Two weeks later, sitting in the snow on the pavement outside his clinic, I knew I was in real trouble. This compassionate man in his pressed white coat gently informed me that we were almost certainly dealing with a late stage, HPV related, throat cancer. That it was dangerous, difficult AND survivable.
“Washuntara I recommend returning to your home land and its medical system,” he selflessly acknowledged. I jetted back to Australia the following day. It was a long flight.
Entries from my personal 2017 Diary
• Time passed, free falling back to Australia, I found myself caught beautifully by my island home. Proceeding to get sick, very sick, and very very sick, I did not want to die but there were times when I didn’t honestly know how to keep on living.
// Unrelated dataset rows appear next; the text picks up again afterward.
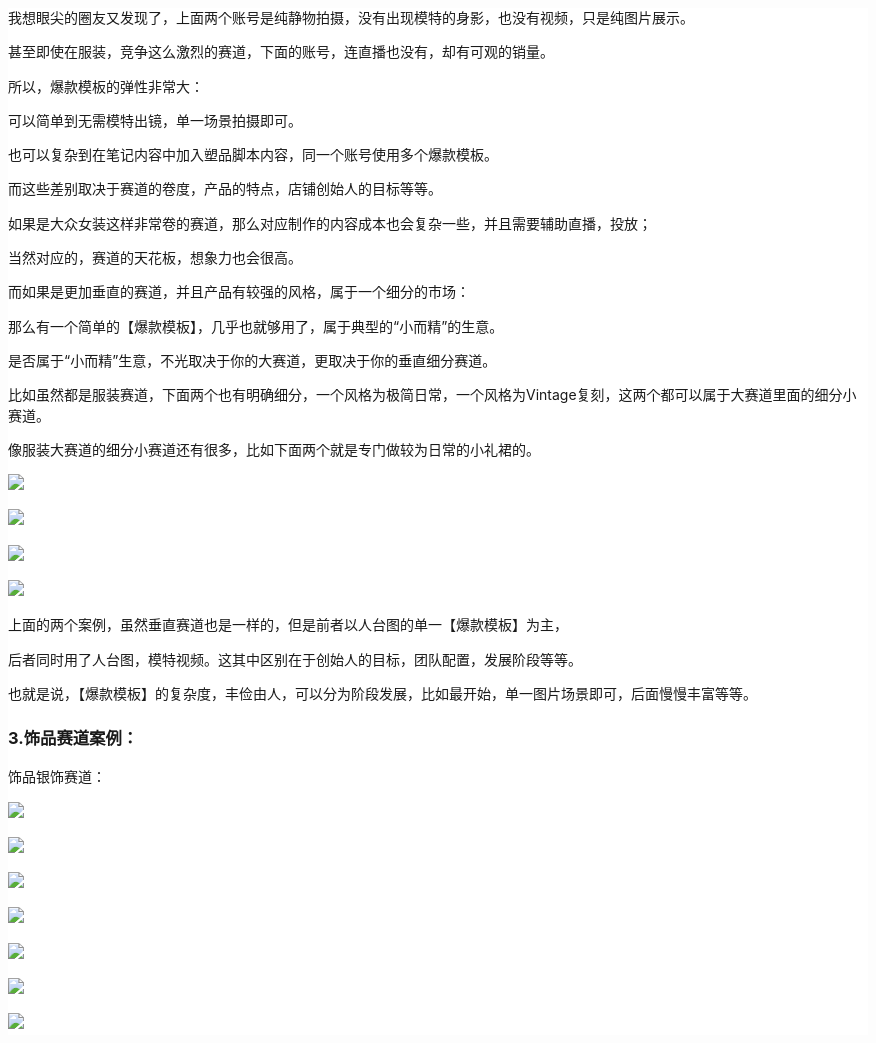 我想眼尖的圈友又发现了，上面两个账号是纯静物拍摄，没有出现模特的身影，也没有视频，只是纯图片展示。

甚至即使在服装，竞争这么激烈的赛道，下面的账号，连直播也没有，却有可观的销量。

所以，爆款模板的弹性非常大：

可以简单到无需模特出镜，单一场景拍摄即可。

也可以复杂到在笔记内容中加入塑品脚本内容，同一个账号使用多个爆款模板。

而这些差别取决于赛道的卷度，产品的特点，店铺创始人的目标等等。

如果是大众女装这样非常卷的赛道，那么对应制作的内容成本也会复杂一些，并且需要辅助直播，投放；

当然对应的，赛道的天花板，想象力也会很高。

而如果是更加垂直的赛道，并且产品有较强的风格，属于一个细分的市场：

那么有一个简单的【爆款模板】，几乎也就够用了，属于典型的“小而精”的生意。

是否属于“小而精”生意，不光取决于你的大赛道，更取决于你的垂直细分赛道。

比如虽然都是服装赛道，下面两个也有明确细分，一个风格为极简日常，一个风格为Vintage复刻，这两个都可以属于大赛道里面的细分小赛道。

像服装大赛道的细分小赛道还有很多，比如下面两个就是专门做较为日常的小礼裙的。

![](img/d74b15094537b581416e11e4226aea48.png)

![](img/a6125cafdde1e18e6a590ff95f5a2df8.png)

![](img/ad6584406c05427acfcf03de147ed7e9.png)

![](img/c44f975ab1bf0f5336c14cb144772d3e.png)

上面的两个案例，虽然垂直赛道也是一样的，但是前者以人台图的单一【爆款模板】为主，

后者同时用了人台图，模特视频。这其中区别在于创始人的目标，团队配置，发展阶段等等。

也就是说，【爆款模板】的复杂度，丰俭由人，可以分为阶段发展，比如最开始，单一图片场景即可，后面慢慢丰富等等。

### 3.饰品赛道案例：

饰品银饰赛道：

![](img/99a650262e817af992ba7742248072f3.png)

![](img/f9a482ca89e8d35c10161a8e24b2c07a.png)

![](img/80a8928e84e1e5d0901641a66e5b5fb0.png)

![](img/4b9348ab9aa69af5cef7b8844096e51e.png)

![](img/9eeae01104043b687eb6ce0a35b3a906.png)

![](img/73d2e14564662ac2d1ae5dd00ffaac9a.png)

![](img/d2ed7b0795efefd370d9fab5f6f01703.png)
Radiation and Chemotherapy concurrently to head and neck burns hard into the human spirit, its effective and brutal.
• In Australia, I have been and continue to be the grateful recipient of mighty care at the Royal Brisbane Women’s Hospital. The entire medical system and staff enveloped me in love and laughter. Their professionalism and expertise was overshadowed only by their compassion. On their watch, I am now 12 months Cancer free. With the deep listening and steady guidance of a skilled Cancer counsellor, I’m starting to actually believe it. With the love of my beloved and beloveds, most days I still manage to find joy.
• I know how lucky I am, especially regarding my ability to have had a choice around which nation I’d be treated in. My strong-hearted Milwaukee ENT/surgeon did also, and he emphatically told me going home was my best shot.
• In the days, months, and years of recovery ahead, I am ever so grateful to all those who have and continue to fight for our Aussie medical system. I have undoubtedly received the best medical care possible. I have never had to consider that without medical insurance my already difficult circumstances would have become insurmountable – financial and otherwise. Somebody wiser than I once said, ”You can judge a country by the way it looks after its less fortunate.” Australia you got this one!